Goal of the exercise.
Each line of the data holding "executed" should be found and copied.

[Stored data entries]
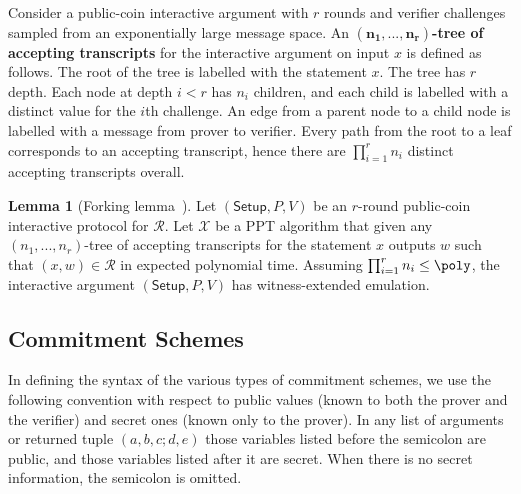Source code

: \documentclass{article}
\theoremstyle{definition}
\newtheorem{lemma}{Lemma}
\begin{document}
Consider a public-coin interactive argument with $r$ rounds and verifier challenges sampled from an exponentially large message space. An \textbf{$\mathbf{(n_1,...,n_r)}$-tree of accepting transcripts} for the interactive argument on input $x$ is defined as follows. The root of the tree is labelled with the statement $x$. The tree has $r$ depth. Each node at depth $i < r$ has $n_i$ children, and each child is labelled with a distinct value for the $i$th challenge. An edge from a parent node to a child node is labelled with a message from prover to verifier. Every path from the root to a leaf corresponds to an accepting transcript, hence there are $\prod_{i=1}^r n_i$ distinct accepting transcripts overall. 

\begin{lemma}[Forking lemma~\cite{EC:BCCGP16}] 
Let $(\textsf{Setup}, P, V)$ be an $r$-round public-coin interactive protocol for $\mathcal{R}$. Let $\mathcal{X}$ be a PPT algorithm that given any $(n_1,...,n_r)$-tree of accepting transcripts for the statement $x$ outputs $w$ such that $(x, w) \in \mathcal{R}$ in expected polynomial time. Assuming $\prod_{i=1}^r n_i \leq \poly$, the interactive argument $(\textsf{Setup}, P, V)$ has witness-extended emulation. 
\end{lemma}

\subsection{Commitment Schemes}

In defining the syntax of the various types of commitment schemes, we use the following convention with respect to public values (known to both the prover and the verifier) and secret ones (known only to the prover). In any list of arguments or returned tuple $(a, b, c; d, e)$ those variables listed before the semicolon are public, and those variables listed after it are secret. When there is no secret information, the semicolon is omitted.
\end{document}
==
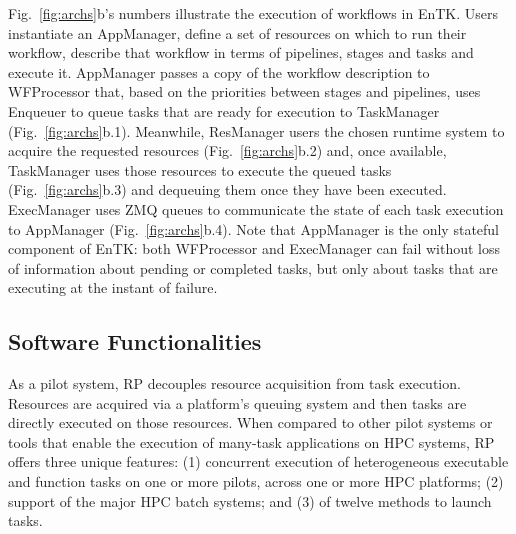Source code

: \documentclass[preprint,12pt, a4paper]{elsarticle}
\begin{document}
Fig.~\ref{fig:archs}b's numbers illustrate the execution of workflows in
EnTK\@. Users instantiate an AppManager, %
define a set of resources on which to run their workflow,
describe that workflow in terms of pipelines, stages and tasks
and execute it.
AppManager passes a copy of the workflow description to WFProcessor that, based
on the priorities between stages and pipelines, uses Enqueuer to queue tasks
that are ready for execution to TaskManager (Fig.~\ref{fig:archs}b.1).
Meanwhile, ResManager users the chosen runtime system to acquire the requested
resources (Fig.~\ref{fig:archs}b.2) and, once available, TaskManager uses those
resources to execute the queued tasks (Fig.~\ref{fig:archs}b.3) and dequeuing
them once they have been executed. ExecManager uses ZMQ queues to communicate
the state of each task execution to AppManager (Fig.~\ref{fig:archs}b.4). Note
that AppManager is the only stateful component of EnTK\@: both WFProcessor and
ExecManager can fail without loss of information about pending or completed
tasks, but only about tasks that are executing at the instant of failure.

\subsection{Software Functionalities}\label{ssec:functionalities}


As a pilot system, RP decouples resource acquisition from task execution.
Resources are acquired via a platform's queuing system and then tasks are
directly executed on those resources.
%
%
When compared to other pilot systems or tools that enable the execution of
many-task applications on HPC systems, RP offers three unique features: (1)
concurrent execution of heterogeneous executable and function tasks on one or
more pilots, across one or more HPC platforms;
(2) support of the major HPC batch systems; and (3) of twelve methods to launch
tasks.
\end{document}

Exercise answer.
them once they have been executed. ExecManager uses ZMQ queues to communicate
directly executed on those resources.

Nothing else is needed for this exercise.